Vietnam Veterans Memorial: Constitution Avenue, Washington, near the Lincoln Memorial. Accessible 8 a.m. to midnight every day except Christmas. Phone (202) 426-6841. No entrance fee. Books showing where to find particular inscribed names are available at each end of the ramp.

Where to stay:

Hyatt Arlington, 1325 Wilson Blvd., Arlington, toll-free 1-866-333-8881 or (703) 525-1234, fax (703) 908-4790. Doubles from $119.

Key Bridge Marriott, 1401 Lee Highway, toll-free 1-800-228-9290 or (703) 524-6400, fax (703) 524-8964. Doubles from $79.

Where to eat:

Cafe Asia, 1550 Wilson Blvd., Arlington, (703) 741-0870 (budget-priced pan-Asian place manages to do several exotic cuisines well; a bit loud). 11:30 a.m. to 10 p.m. Monday through Thursday; 11:30 a.m. to 11 p.m. (but to 1:30 a.m. in the sushi bar) Friday and Saturday; 5 to 10 p.m. Sunday.

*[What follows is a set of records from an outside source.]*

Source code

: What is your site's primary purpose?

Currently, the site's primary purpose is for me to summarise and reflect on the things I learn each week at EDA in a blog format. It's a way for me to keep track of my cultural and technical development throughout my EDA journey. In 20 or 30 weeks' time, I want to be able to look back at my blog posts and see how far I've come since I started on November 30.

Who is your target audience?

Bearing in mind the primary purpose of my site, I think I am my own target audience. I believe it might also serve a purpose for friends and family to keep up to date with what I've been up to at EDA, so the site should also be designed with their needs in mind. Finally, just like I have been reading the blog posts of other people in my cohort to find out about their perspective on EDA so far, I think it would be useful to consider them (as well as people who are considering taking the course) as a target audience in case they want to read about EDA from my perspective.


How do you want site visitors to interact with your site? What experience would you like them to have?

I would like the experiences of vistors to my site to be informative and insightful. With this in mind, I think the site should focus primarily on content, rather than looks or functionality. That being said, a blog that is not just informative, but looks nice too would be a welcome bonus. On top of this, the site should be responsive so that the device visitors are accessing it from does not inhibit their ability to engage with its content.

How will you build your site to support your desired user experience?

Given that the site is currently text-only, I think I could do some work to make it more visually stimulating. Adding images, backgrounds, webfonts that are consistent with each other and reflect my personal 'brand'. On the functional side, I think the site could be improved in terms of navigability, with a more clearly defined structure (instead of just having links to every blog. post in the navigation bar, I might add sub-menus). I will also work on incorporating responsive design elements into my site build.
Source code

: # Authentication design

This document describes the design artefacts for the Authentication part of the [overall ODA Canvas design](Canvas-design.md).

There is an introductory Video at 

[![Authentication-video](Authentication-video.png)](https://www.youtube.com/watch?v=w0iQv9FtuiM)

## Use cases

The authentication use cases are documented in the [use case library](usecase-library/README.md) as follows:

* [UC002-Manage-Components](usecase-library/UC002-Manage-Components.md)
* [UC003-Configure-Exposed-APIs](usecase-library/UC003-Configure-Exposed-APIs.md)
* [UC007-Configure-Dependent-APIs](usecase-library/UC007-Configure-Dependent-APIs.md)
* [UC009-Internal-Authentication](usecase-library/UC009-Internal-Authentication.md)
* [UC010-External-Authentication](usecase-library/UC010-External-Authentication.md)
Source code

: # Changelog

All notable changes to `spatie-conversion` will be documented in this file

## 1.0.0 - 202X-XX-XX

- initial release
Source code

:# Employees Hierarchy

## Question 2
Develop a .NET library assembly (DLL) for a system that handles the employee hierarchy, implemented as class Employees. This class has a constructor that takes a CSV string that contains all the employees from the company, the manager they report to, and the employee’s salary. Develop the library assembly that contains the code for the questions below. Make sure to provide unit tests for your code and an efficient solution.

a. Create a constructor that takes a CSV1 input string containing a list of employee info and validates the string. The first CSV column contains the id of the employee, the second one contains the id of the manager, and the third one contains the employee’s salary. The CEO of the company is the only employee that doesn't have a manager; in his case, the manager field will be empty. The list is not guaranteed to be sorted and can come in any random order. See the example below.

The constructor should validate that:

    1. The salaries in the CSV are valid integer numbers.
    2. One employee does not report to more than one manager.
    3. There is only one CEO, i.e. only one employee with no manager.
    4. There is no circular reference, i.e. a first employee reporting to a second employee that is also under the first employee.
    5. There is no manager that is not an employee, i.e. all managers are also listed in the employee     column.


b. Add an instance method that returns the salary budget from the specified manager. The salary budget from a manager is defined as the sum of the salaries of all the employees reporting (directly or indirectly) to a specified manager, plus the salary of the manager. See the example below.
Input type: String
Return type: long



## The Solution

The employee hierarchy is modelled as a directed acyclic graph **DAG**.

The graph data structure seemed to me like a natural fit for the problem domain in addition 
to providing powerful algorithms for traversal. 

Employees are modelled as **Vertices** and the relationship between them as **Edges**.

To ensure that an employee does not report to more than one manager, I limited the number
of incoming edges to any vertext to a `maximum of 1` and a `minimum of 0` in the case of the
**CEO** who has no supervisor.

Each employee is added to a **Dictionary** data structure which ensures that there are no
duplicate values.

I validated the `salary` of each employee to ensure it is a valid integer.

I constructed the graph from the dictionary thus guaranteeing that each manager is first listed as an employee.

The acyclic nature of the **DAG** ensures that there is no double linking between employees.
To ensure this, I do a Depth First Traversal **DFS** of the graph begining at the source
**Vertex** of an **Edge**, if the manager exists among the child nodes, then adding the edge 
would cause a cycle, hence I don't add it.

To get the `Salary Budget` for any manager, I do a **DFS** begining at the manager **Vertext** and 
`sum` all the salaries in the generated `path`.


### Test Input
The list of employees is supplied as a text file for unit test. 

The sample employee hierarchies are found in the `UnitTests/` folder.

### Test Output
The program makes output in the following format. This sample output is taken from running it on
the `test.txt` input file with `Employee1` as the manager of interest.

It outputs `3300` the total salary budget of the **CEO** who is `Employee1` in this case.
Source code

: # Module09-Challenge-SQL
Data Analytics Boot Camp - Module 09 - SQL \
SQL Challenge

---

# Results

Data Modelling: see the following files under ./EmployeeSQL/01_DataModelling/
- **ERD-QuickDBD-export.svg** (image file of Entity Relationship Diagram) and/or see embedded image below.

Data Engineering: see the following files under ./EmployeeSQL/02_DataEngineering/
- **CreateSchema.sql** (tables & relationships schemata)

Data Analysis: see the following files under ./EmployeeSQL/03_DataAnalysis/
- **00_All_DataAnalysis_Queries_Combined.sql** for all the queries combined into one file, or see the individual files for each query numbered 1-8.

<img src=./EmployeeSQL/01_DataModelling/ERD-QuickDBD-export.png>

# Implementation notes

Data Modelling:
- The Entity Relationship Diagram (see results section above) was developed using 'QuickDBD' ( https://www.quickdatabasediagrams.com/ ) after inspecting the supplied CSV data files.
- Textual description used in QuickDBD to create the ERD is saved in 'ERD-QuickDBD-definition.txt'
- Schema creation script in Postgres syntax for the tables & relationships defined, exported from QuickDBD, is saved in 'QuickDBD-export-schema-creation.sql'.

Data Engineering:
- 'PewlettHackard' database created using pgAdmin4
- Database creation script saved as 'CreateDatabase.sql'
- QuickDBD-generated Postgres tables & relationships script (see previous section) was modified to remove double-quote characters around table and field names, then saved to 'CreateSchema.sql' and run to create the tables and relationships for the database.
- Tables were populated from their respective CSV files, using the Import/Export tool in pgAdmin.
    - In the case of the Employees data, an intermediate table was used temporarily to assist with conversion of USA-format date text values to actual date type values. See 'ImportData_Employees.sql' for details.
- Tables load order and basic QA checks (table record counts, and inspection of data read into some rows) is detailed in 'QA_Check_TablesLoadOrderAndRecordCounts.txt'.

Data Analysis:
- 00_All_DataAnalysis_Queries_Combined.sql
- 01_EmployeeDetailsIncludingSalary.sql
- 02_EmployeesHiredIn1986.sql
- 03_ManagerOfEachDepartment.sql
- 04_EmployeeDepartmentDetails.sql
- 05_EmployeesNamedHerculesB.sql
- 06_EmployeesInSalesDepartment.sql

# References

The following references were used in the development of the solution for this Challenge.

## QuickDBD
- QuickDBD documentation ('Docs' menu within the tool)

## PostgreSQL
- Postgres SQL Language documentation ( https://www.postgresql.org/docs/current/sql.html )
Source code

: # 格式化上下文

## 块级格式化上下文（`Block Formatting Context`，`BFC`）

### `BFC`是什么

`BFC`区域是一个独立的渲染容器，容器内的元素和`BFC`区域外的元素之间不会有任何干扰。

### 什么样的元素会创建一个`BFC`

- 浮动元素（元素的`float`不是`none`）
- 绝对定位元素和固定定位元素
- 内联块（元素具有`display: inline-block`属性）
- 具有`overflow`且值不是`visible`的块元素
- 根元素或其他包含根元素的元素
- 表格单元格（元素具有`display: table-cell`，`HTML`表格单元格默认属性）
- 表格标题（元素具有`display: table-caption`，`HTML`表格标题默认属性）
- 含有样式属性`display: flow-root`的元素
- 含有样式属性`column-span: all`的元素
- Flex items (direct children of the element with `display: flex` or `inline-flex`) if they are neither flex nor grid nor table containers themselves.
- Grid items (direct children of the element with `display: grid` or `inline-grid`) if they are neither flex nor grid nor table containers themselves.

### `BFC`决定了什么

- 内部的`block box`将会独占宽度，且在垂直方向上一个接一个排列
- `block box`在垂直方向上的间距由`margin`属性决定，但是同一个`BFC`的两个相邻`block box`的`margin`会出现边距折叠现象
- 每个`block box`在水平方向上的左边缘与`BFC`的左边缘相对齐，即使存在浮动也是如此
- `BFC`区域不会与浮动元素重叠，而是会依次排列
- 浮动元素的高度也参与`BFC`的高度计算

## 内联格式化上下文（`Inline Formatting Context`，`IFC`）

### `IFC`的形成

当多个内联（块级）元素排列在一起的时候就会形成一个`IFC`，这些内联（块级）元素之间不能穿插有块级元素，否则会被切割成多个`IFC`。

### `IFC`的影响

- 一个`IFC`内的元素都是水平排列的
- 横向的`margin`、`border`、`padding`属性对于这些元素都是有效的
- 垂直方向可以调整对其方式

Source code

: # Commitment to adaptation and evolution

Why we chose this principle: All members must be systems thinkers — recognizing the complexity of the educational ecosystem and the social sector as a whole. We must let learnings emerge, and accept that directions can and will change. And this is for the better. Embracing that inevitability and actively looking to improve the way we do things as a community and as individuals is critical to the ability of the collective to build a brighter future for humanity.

Mezza-9, 1325 Wilson Blvd., Arlington, (703) 276-8999 (gimmicky name reflects both its Middle Eastern orientation and its location within the Hyatt; moderately priced, given its upscale treatment of Lebanese favorites). Open every day for breakfast and dinner; lunch Monday through Friday.

Pho-75, 1721 Wilson Blvd., Arlington, (703) 525-7355 (eat a lot for less than $6; large bowls of fragrant Vietnamese beef noodle soup; versions 11 and 12 are least challenging for the tripe-averse; try the salty plum soda). Open 9 a.m. to 8 p.m. every day.

Red Hot and Blue, 1600 Wilson Blvd., Arlington, (703) 276-7427 (Memphis-style barbecue that's surprisingly good for a place so clean). Open 11 a.m. to 10 p.m. Sunday through Thursday; 11 a.m. to 11 p.m. Friday and Saturday.

Tivoli, 1700 N Moore St. (above Rosslyn Metro station), Arlington, (703) 524-8900 (often overlooked by Washington's restaurant reviewers, but offering well-executed Italian meals in a quiet, upper-floor setting; moderate to expensive). Lunch and dinner Monday through Friday; dinner only Saturday; closed Sunday.